Haven Host Agent¶
Native macOS Swift service providing localhost HTTP API for host-only capabilities (iMessage collection, Vision OCR, filesystem monitoring).
Overview¶
The Haven Host Agent is a Swift-based daemon that runs on macOS to provide access to system-level data and capabilities that cannot run inside Docker containers. It replaces the Python-based collectors with a unified, performant, native service.
Key Features¶
- 🔒 Localhost-only HTTP API - Accessible via
host.docker.internalfrom Docker containers - 👁️ Vision-based OCR - Native macOS Vision framework for text extraction (replaces
imdesc) - 💬 iMessage Collection - Safe, read-only access to Messages.app database with smart snapshots
- 📁 File System Monitoring - FSEvents-based file watching with presigned URL uploads
- 🔌 Modular Architecture - Enable/disable capabilities via runtime configuration
- 📊 Observable - Prometheus metrics, structured JSON logging, health checks
Quick Start¶
Prerequisites¶
- macOS 14.0+ (Sonoma or later)
- Xcode 15.0+ or Swift 5.9+ toolchain
- Full Disk Access permission (required for Messages database)
Installation¶
# Clone and build
cd hostagent
swift build -c release
# Install binary
sudo cp .build/release/hostagent /usr/local/bin/
# Create config directory
mkdir -p ~/.haven
# Copy default config
cp Resources/default-config.yaml ~/.haven/hostagent.yaml
# Edit config (IMPORTANT: change auth secret!)

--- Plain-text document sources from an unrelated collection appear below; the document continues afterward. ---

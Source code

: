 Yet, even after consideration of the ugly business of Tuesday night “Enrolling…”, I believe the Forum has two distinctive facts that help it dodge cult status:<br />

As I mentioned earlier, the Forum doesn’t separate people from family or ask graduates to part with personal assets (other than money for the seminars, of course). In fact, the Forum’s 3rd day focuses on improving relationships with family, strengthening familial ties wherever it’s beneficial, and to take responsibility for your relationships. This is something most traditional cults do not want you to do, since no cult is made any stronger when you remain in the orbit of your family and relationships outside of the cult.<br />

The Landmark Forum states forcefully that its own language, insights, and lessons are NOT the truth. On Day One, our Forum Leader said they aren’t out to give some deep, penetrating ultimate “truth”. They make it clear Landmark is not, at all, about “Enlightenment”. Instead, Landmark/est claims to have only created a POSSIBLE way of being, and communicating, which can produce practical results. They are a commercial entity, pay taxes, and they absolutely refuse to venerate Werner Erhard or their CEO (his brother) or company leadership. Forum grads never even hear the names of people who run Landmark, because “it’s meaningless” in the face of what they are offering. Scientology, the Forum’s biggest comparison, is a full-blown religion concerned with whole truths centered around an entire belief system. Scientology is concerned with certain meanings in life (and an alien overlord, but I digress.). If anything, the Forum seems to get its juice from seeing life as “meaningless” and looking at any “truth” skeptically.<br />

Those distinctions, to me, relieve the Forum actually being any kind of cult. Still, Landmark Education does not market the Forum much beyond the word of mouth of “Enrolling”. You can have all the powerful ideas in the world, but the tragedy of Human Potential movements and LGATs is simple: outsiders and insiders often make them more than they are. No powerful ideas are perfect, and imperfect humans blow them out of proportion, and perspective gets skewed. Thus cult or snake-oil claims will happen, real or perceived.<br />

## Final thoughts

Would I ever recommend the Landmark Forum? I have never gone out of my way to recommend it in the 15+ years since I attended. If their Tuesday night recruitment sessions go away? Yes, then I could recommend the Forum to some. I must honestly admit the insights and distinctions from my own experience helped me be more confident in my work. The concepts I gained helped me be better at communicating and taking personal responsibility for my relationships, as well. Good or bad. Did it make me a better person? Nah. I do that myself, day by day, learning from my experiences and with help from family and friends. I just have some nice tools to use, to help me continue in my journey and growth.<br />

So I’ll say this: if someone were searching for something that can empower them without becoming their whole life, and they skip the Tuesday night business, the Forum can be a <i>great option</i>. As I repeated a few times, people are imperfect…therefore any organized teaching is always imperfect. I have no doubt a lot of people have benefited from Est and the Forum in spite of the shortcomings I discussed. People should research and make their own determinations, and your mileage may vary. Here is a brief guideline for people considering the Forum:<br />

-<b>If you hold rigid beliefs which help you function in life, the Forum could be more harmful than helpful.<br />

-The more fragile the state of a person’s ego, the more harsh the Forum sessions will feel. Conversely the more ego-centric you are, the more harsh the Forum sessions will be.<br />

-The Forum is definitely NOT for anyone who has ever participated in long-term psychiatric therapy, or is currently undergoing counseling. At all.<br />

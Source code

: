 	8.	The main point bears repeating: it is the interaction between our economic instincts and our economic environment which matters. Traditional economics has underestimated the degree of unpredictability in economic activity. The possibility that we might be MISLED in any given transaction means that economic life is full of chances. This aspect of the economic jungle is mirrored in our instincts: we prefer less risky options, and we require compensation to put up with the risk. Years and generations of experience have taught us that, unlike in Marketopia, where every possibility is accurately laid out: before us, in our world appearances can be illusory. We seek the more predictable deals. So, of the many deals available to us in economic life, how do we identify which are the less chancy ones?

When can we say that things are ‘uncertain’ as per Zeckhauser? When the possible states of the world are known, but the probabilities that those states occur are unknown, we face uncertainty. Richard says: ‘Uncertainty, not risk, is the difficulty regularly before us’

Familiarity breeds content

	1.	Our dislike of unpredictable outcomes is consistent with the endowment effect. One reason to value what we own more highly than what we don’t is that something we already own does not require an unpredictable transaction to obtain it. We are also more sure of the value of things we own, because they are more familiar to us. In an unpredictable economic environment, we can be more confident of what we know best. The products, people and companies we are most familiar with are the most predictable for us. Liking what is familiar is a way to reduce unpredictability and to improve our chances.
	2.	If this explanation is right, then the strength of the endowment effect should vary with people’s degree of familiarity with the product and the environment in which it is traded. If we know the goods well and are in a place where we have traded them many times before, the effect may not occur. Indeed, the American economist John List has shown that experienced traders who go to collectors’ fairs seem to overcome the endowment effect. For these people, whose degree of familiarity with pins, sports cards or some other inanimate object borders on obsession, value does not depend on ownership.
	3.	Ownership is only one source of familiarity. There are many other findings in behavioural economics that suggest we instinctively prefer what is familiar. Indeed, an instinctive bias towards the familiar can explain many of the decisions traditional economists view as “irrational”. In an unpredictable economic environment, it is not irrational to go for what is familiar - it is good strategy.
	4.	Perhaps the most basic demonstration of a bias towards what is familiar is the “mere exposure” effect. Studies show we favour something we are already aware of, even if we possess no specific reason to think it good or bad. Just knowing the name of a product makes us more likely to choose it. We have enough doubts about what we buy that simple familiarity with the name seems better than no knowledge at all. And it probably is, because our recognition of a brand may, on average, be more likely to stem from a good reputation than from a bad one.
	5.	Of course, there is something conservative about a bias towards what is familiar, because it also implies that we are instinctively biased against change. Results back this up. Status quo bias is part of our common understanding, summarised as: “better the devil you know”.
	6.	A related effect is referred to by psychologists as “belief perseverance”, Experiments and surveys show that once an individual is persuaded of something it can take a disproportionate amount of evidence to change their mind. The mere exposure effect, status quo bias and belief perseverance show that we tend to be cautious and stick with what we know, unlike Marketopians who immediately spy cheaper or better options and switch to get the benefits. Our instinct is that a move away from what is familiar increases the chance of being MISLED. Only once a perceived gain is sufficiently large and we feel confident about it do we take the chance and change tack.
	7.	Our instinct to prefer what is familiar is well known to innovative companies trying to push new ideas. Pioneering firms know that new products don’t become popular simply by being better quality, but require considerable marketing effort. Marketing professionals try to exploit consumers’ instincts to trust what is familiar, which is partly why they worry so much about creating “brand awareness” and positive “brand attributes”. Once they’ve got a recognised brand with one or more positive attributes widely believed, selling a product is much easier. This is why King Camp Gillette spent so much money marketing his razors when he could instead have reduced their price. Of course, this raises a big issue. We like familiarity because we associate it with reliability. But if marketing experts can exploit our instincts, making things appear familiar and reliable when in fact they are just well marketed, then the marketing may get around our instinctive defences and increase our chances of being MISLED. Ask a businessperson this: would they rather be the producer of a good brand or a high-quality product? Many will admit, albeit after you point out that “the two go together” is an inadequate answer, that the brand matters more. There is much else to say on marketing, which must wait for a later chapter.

nano ~/.haven/hostagent.yaml
Grant Full Disk Access¶
- Open System Settings → Privacy & Security → Full Disk Access
- Click the + button
- Navigate to
/usr/local/bin/hostagent - Enable the checkbox
- If prompted, authenticate with your password
Development Mode: For rapid development without Full Disk Access, follow the steps in the HostAgent development notes (pending migration) to use a copy of chat.db in
~/.haven/. A dedicatedDEVELOPMENT_MODE.mdguide will be added to this section.
Run Manually¶
# Start the server
hostagent
# Start with custom config
hostagent --config ~/.haven/hostagent-dev.yaml
# Check health
curl http://localhost:7090/v1/health
# Authenticate with header
curl -H "x-auth: changeme" http://localhost:7090/v1/capabilities
Auto-Start with LaunchAgent¶
# Copy LaunchAgent plist
cp Resources/LaunchAgents/com.haven.hostagent.plist ~/Library/LaunchAgents/
# Edit paths in plist (replace YOUR_USER with your username)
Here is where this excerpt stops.